Eksploitasi ruang laut yang tidak bertanggung jawab itu bisa direm setelah Mahkamah Konstitusi (MK) mengeluarkan putusan nomor 3/PUU-VIII/2010. Putusan itu menegaskan ketentuan mengenai pemberian Hak Pengusahaan Perairan Pesisir (HP-3) bertentangan dengan UUD Negara RI Tahun 1945.
"MK mengatakan bahwa nelayan itu punya hak konstitusi, hak untuk mendapatkan akses terhadap ruang hidupnya, untuk menjalankan tradisi, dan hak untuk mendapatkan perairan yang bersih dan sehat," kata Susan kepada Alinea.id.
Namun, ancaman terhadap hak konstitusional kelompok nelayan kembali muncul setelah Undang-Undang Nomor 11 Tahun 2020 tentang Cipta Kerja (UU Ciptaker) diterbitkan. Menurut Susan, UU Ciptaker kembali memberikan celah bagi korporasi untuk mengeksploitasi kawasan pesisir.
"Sayangnya, yang terjadi di pesisir sementara ini jauh dari apa yang kita sebut sebagai hak konstitusi itu, terutama dalam beberapa tahun terakhir.
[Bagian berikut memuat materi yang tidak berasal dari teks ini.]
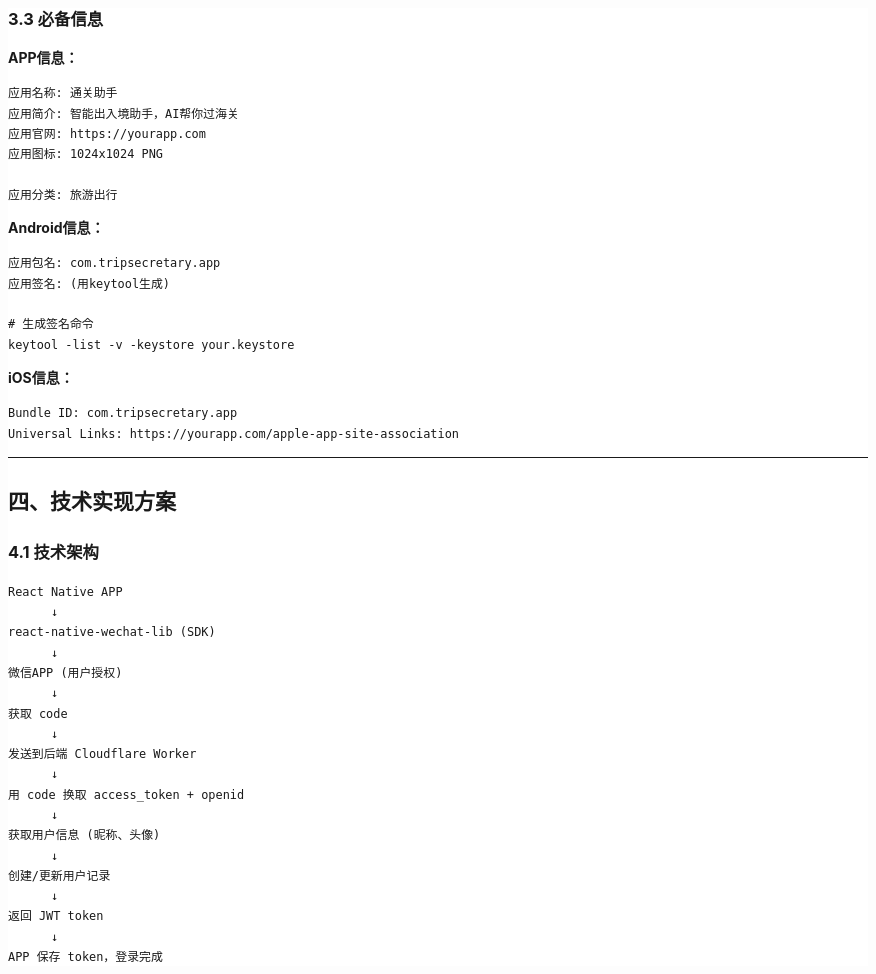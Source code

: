### 3.3 必备信息

**APP信息：**
```
应用名称: 通关助手
应用简介: 智能出入境助手，AI帮你过海关
应用官网: https://yourapp.com
应用图标: 1024x1024 PNG

应用分类: 旅游出行
```

**Android信息：**
```
应用包名: com.tripsecretary.app
应用签名: (用keytool生成)

# 生成签名命令
keytool -list -v -keystore your.keystore
```

**iOS信息：**
```
Bundle ID: com.tripsecretary.app
Universal Links: https://yourapp.com/apple-app-site-association
```

---

## 四、技术实现方案

### 4.1 技术架构

```
React Native APP
      ↓
react-native-wechat-lib (SDK)
      ↓
微信APP (用户授权)
      ↓
获取 code
      ↓
发送到后端 Cloudflare Worker
      ↓
用 code 换取 access_token + openid
      ↓
获取用户信息 (昵称、头像)
      ↓
创建/更新用户记录
      ↓
返回 JWT token
      ↓
APP 保存 token，登录完成
```
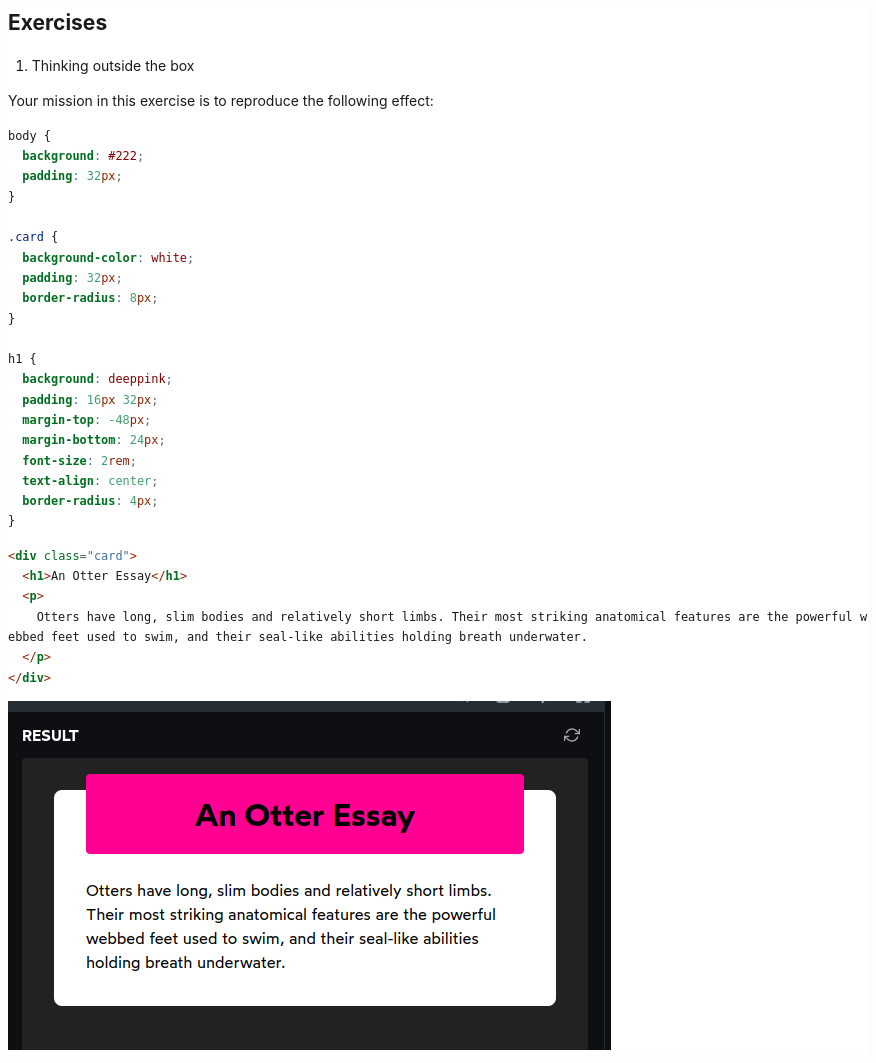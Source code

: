 ## Exercises

1. Thinking outside the box

Your mission in this exercise is to reproduce the following effect:

```css
body {
  background: #222;
  padding: 32px;
}

.card {
  background-color: white;
  padding: 32px;
  border-radius: 8px;
}

h1 {
  background: deeppink;
  padding: 16px 32px;
  margin-top: -48px;
  margin-bottom: 24px;
  font-size: 2rem;
  text-align: center;
  border-radius: 4px;
}
```

```html
<div class="card">
  <h1>An Otter Essay</h1>
  <p>
    Otters have long, slim bodies and relatively short limbs. Their most striking anatomical features are the powerful webbed feet used to swim, and their seal-like abilities holding breath underwater.
  </p>
</div>
```

![image](/images/m1/18.png)
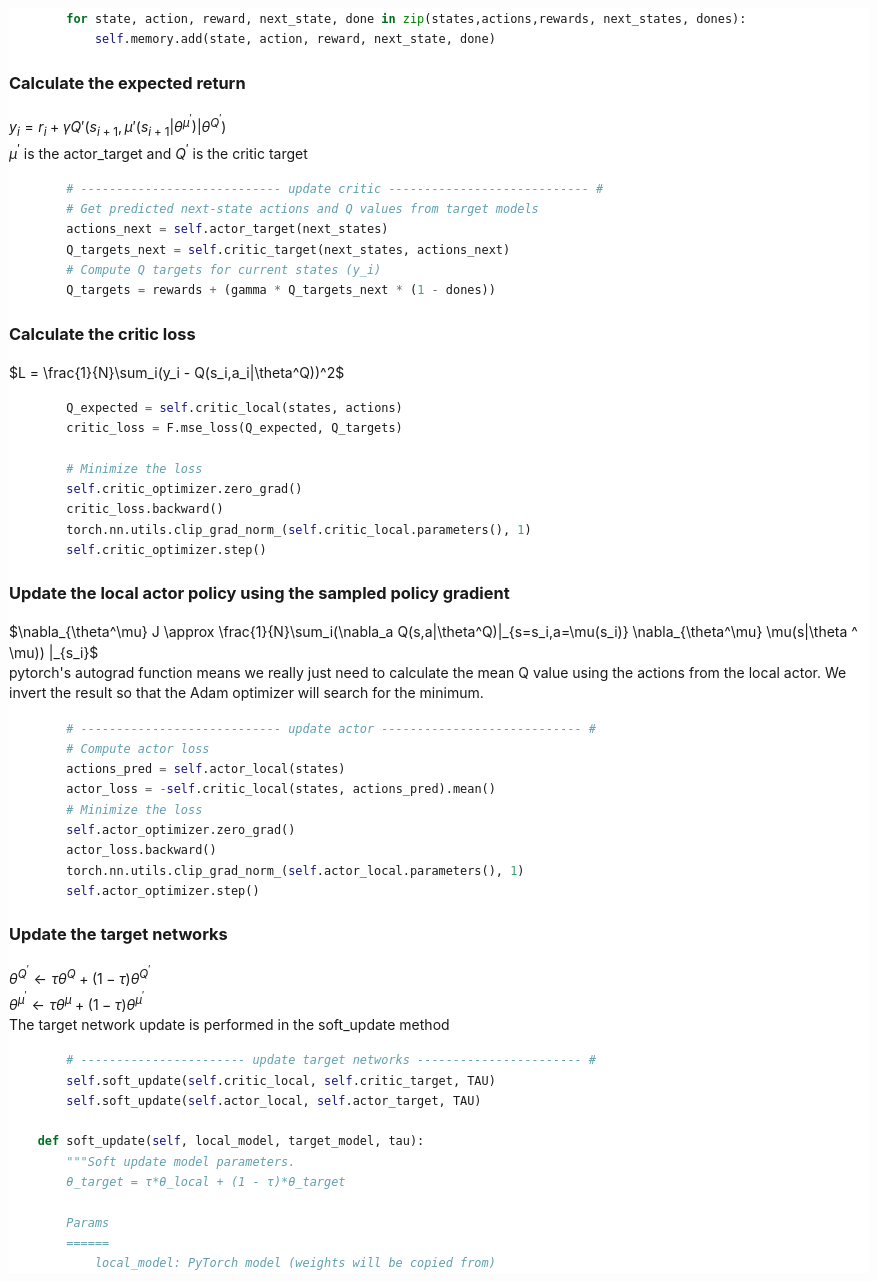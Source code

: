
 ```python
        for state, action, reward, next_state, done in zip(states,actions,rewards, next_states, dones):
            self.memory.add(state, action, reward, next_state, done)
```
### Calculate the expected return
  $y_i = r_i + \gamma Q'(s_{i+1},\mu'(s_{i+1} | \theta^{\mu^{'}} ) | \theta^{Q^{'}})$  
  $\mu^{'}$ is the actor_target and $Q^{'}$ is the critic target  
```python
        # ---------------------------- update critic ---------------------------- #
        # Get predicted next-state actions and Q values from target models
        actions_next = self.actor_target(next_states)
        Q_targets_next = self.critic_target(next_states, actions_next)
        # Compute Q targets for current states (y_i)
        Q_targets = rewards + (gamma * Q_targets_next * (1 - dones))
```
### Calculate the critic loss
 $L = \frac{1}{N}\sum_i(y_i - Q(s_i,a_i|\theta^Q))^2$  

```python
        Q_expected = self.critic_local(states, actions)
        critic_loss = F.mse_loss(Q_expected, Q_targets)
         
        # Minimize the loss
        self.critic_optimizer.zero_grad()
        critic_loss.backward()
        torch.nn.utils.clip_grad_norm_(self.critic_local.parameters(), 1)
        self.critic_optimizer.step()
```
### Update the local actor policy using the sampled policy gradient  
$\nabla_{\theta^\mu} J \approx \frac{1}{N}\sum_i(\nabla_a Q(s,a|\theta^Q)|_{s=s_i,a=\mu(s_i)} \nabla_{\theta^\mu} \mu(s|\theta ^ \mu)) |_{s_i}$  
pytorch's autograd function means we really just need to calculate the mean Q value using the actions from the local actor. We invert the result so that the Adam optimizer will search for the minimum.  
```python
        # ---------------------------- update actor ---------------------------- #
        # Compute actor loss
        actions_pred = self.actor_local(states)
        actor_loss = -self.critic_local(states, actions_pred).mean()
        # Minimize the loss
        self.actor_optimizer.zero_grad()
        actor_loss.backward()
        torch.nn.utils.clip_grad_norm_(self.actor_local.parameters(), 1)
        self.actor_optimizer.step()
```
### Update the target networks
$\theta^{Q^{'}} \leftarrow \tau \theta^Q + (1 - \tau) \theta^{Q^{'}}$  
$\theta^{\mu^{'}} \leftarrow \tau \theta^{\mu} + (1 - \tau) \theta^{\mu^{'}}$  
The target network update is performed in the soft_update method  
```python
        # ----------------------- update target networks ----------------------- #
        self.soft_update(self.critic_local, self.critic_target, TAU)
        self.soft_update(self.actor_local, self.actor_target, TAU)                     

    def soft_update(self, local_model, target_model, tau):
        """Soft update model parameters.
        θ_target = τ*θ_local + (1 - τ)*θ_target

        Params
        ======
            local_model: PyTorch model (weights will be copied from)
```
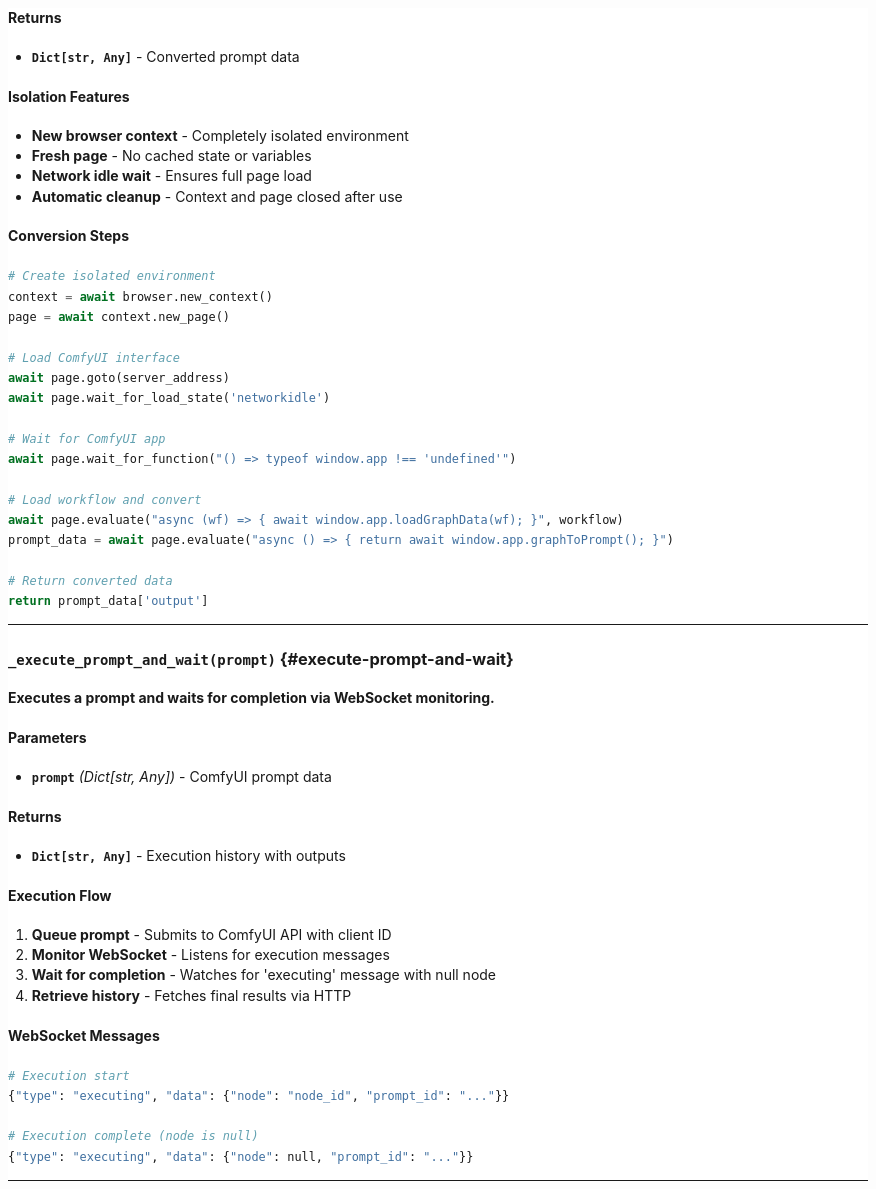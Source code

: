 #### Returns
- **`Dict[str, Any]`** - Converted prompt data

#### Isolation Features
- **New browser context** - Completely isolated environment
- **Fresh page** - No cached state or variables
- **Network idle wait** - Ensures full page load
- **Automatic cleanup** - Context and page closed after use

#### Conversion Steps
```python
# Create isolated environment
context = await browser.new_context()
page = await context.new_page()

# Load ComfyUI interface
await page.goto(server_address)
await page.wait_for_load_state('networkidle')

# Wait for ComfyUI app
await page.wait_for_function("() => typeof window.app !== 'undefined'")

# Load workflow and convert
await page.evaluate("async (wf) => { await window.app.loadGraphData(wf); }", workflow)
prompt_data = await page.evaluate("async () => { return await window.app.graphToPrompt(); }")

# Return converted data
return prompt_data['output']
```

---

### `_execute_prompt_and_wait(prompt)` {#execute-prompt-and-wait}

**Executes a prompt and waits for completion via WebSocket monitoring.**

#### Parameters
- **`prompt`** _(Dict[str, Any])_ - ComfyUI prompt data

#### Returns
- **`Dict[str, Any]`** - Execution history with outputs

#### Execution Flow
1. **Queue prompt** - Submits to ComfyUI API with client ID
2. **Monitor WebSocket** - Listens for execution messages
3. **Wait for completion** - Watches for 'executing' message with null node
4. **Retrieve history** - Fetches final results via HTTP

#### WebSocket Messages
```python
# Execution start
{"type": "executing", "data": {"node": "node_id", "prompt_id": "..."}}

# Execution complete (node is null)
{"type": "executing", "data": {"node": null, "prompt_id": "..."}}
```

---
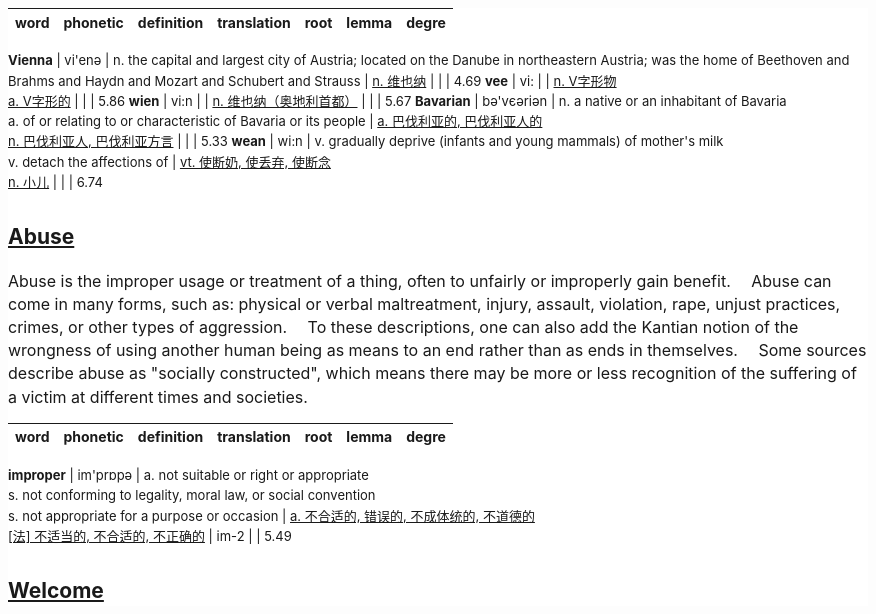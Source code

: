 word | phonetic | definition | translation | root | lemma | degre
---- | ---- | ---- | ---- | ---- | ---- | ----
<font size=2>
<b>Vienna</b> | vi'enә | n. the capital and largest city of Austria; located on the Danube in northeastern Austria; was the home of Beethoven and Brahms and Haydn and Mozart and Schubert and Strauss | <a href=https://en.wikipedia.org/wiki/Vienna>n. 维也纳</a> |  |  | 4.69
<b>vee</b> | vi: |  | <a href=https://en.wikipedia.org/wiki/vee>n. V字形物<br>a. V字形的</a> |  |  | 5.86
<b>wien</b> | vi:n |  | <a href=https://en.wikipedia.org/wiki/wien>n. 维也纳（奥地利首都）</a> |  |  | 5.67
<b>Bavarian</b> | bә'vєәriәn | n. a native or an inhabitant of Bavaria<br>a. of or relating to or characteristic of Bavaria or its people | <a href=https://en.wikipedia.org/wiki/Bavarian>a. 巴伐利亚的, 巴伐利亚人的<br>n. 巴伐利亚人, 巴伐利亚方言</a> |  |  | 5.33
<b>wean</b> | wi:n | v. gradually deprive (infants and young mammals) of mother's milk<br>v. detach the affections of | <a href=https://en.wikipedia.org/wiki/wean>vt. 使断奶, 使丢弃, 使断念<br>n. 小儿</a> |  |  | 6.74
</font>

<br>



## <a href=https://en.wikipedia.org/wiki/Abuse>Abuse</a> 

<font size=3>
Abuse is the improper usage or treatment of a thing, often to unfairly or improperly gain benefit. 　Abuse can come in many forms, such as: physical or verbal maltreatment, injury, assault, violation, rape, unjust practices, crimes, or other types of aggression. 　To these descriptions, one can also add the Kantian notion of the wrongness of using another human being as means to an end rather than as ends in themselves. 　Some sources describe abuse as "socially constructed", which means there may be more or less recognition of the suffering of a victim at different times and societies.
</font>

word | phonetic | definition | translation | root | lemma | degre
---- | ---- | ---- | ---- | ---- | ---- | ----
<font size=2>
<b>improper</b> | im'prɒpә | a. not suitable or right or appropriate<br>s. not conforming to legality, moral law, or social convention<br>s. not appropriate for a purpose or occasion | <a href=https://en.wikipedia.org/wiki/improper>a. 不合适的, 错误的, 不成体统的, 不道德的<br>[法] 不适当的, 不合适的, 不正确的</a> | im-2 |  | 5.49
</font>

<br>



## <a href=https://en.wikipedia.org/wiki/Welcome>Welcome</a> 

<font size=3>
Apalagi dengan terbitnya Undang-Undang Cipta Kerja yang ternyata di dalam substansinya itu banyak sekali permasalahan," kata Susan.
Susan sepakat ada kongkalikong antara mafia tanah dan pejabat kantor pertanahan setempat dalam penerbitan SHGB dan SHM bermasalah di ruang laut. Salah satu modus yang terendus ialah penerbitan sertifikat dalam persil-persil (bidang tanah) kecil.
Ia mencontohkan "bagi-bagi" SHGB dan SHM untuk 266 perusahaan dan individual di area pesisir Tangerang. Kebanyakan HGB merupakan izin pengelolaan lahan dengan luas di bawah 2 hektare. Pola serupa, kata Susan, juga terlihat pada kasus reklamasi ilegal di Pulau Pari.
"Kenapa dia pecah kecil-kecil di bawah dua hektare? Karena memang itu wewenangnya oleh kantor pertanahan di wilayah yang mengeluarkan dan Kementerian ATR/BPN yang menyetujui. Jadi, kalau ada apa-apa, yang lapis bawah yang kemudian paling memungkinkan untuk dikejar," kata Susan.